* _Task objective_: Show all lines from the records below in which the string "along" is present.

***

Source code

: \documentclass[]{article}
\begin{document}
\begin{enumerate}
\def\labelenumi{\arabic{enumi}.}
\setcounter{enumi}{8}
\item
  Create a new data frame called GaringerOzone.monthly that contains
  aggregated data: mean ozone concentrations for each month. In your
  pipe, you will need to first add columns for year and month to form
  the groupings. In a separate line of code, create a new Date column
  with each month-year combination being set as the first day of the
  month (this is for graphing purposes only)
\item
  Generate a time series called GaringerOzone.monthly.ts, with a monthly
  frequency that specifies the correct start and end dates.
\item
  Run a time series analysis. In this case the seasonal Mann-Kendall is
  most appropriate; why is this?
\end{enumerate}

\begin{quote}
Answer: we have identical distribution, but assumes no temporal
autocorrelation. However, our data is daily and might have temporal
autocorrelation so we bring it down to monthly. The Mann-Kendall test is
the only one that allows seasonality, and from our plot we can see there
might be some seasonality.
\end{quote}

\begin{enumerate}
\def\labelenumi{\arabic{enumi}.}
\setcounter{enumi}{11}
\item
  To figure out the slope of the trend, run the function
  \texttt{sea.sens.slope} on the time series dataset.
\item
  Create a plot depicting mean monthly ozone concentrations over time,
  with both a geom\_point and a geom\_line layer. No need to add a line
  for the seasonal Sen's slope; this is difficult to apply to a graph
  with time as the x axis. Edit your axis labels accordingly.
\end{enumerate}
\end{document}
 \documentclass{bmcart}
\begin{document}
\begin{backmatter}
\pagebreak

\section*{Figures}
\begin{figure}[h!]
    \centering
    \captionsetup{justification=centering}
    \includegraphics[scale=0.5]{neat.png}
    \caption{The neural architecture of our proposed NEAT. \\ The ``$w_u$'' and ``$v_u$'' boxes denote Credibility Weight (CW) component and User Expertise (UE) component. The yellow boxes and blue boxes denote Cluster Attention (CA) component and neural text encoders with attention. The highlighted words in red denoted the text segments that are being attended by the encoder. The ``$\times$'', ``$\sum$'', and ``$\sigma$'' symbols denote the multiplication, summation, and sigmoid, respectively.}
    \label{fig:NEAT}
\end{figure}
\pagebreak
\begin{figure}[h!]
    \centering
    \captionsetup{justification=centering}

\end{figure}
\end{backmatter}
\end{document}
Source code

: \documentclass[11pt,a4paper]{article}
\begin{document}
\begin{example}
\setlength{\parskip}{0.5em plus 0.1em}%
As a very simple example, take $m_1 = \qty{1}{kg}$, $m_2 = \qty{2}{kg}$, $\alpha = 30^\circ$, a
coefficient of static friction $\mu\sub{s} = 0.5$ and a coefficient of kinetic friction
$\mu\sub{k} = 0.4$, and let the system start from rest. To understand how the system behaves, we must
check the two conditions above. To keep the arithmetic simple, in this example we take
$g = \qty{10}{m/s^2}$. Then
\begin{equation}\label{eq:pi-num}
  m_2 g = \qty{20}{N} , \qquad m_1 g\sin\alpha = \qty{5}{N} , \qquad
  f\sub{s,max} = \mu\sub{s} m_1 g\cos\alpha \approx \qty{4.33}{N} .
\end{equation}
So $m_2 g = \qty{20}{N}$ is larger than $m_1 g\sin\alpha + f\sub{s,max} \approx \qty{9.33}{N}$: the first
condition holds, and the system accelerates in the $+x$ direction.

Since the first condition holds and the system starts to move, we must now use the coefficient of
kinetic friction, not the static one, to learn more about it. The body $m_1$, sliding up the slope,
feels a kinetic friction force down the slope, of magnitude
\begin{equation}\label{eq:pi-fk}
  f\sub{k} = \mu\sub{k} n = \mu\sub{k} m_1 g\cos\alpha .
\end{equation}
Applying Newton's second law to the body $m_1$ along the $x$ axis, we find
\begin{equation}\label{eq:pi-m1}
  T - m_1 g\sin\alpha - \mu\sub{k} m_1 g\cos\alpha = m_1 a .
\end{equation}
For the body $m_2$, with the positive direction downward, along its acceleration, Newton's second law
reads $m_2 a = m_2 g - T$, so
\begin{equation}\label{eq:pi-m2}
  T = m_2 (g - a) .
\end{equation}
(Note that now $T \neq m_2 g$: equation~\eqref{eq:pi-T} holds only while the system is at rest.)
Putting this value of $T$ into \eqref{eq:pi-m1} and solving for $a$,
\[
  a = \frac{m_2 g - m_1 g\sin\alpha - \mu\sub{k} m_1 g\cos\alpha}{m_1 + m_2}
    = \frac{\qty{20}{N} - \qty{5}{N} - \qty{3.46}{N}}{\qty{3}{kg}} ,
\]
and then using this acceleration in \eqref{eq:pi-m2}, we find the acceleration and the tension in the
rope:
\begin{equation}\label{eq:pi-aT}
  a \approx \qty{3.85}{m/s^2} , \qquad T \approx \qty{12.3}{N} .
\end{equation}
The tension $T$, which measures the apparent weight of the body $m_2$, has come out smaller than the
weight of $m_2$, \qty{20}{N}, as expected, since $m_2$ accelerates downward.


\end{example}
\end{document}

***

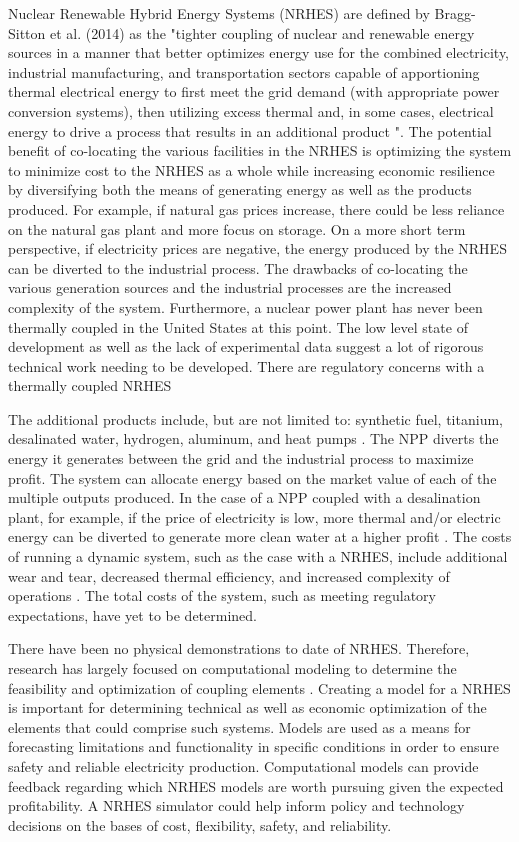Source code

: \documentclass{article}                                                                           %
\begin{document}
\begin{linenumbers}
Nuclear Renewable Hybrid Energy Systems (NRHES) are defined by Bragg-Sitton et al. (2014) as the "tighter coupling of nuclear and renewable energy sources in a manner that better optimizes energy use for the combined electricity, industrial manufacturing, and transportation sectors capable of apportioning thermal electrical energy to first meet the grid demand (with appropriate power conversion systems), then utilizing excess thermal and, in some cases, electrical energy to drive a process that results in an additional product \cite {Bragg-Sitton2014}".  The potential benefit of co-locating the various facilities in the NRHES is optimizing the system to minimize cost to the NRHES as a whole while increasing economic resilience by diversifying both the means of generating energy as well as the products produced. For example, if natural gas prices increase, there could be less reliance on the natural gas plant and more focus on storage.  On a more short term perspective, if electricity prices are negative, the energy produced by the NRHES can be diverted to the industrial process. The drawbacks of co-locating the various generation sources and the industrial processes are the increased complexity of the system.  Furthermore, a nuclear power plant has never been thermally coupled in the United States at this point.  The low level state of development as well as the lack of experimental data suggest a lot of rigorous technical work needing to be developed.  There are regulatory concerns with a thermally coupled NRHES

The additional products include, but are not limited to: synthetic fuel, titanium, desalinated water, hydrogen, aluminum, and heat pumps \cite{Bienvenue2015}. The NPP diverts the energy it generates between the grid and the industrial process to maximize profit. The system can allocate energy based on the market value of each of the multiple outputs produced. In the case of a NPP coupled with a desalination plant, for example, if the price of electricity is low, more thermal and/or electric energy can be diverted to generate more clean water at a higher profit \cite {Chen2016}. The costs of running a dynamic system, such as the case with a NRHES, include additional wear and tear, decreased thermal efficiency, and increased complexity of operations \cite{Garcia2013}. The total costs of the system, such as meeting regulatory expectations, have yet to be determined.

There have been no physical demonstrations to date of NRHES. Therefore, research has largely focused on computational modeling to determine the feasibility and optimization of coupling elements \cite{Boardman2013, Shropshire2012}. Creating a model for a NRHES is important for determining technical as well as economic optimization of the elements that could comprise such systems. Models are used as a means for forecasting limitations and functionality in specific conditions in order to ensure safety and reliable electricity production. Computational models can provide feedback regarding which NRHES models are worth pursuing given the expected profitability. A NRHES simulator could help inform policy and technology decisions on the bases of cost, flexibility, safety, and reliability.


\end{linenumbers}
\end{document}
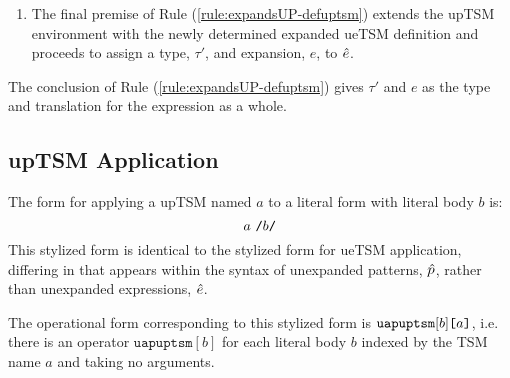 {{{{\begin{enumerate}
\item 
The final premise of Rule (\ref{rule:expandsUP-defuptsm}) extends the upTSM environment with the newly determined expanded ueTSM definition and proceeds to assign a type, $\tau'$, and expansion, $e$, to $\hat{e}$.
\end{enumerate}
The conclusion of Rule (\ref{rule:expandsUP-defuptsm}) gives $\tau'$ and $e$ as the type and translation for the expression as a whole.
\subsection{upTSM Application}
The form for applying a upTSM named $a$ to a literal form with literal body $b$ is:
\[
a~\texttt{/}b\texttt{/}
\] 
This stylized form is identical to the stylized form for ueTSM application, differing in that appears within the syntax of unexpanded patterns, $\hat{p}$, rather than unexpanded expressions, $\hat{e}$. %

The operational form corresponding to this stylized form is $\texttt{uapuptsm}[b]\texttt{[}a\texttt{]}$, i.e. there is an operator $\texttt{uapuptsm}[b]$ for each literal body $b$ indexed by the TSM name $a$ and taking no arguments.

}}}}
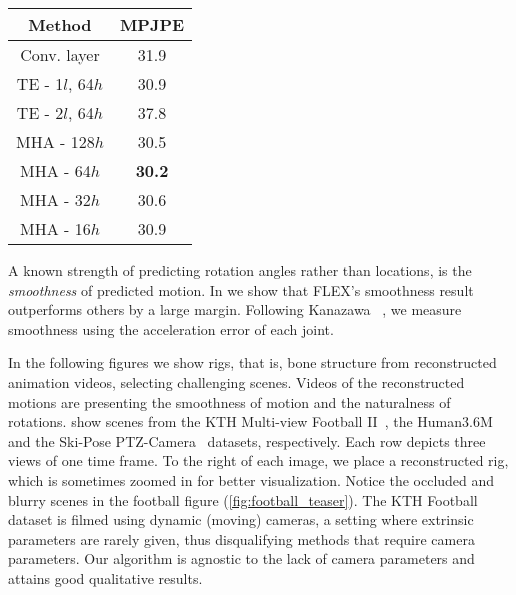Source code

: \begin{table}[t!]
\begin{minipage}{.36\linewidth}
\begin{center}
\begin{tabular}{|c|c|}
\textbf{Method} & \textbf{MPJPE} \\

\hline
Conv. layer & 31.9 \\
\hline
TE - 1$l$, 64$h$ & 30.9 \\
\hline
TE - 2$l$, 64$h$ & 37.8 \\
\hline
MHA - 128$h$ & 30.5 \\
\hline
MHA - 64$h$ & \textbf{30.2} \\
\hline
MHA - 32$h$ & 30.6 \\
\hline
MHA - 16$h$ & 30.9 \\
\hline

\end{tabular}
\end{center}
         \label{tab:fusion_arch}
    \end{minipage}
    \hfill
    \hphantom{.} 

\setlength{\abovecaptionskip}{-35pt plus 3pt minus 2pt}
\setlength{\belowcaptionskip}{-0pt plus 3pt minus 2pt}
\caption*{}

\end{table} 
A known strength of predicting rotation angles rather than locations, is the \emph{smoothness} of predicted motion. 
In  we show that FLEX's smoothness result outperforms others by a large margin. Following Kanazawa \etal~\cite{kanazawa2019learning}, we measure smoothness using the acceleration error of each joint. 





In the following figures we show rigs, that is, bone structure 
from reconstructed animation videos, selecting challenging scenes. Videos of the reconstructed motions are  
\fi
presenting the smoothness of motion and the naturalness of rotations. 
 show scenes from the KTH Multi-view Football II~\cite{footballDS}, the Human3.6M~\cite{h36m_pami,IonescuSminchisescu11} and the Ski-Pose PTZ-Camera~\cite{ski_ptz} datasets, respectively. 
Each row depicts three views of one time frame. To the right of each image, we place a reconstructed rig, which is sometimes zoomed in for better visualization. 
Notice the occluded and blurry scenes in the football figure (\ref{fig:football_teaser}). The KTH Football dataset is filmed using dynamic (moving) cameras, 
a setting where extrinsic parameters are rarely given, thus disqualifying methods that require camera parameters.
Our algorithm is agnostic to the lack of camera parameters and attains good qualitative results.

***

* _Written response_:
Applying Newton's second law to the body $m_1$ along the $x$ axis, we find
For the body $m_2$, with the positive direction downward, along its acceleration, Newton's second law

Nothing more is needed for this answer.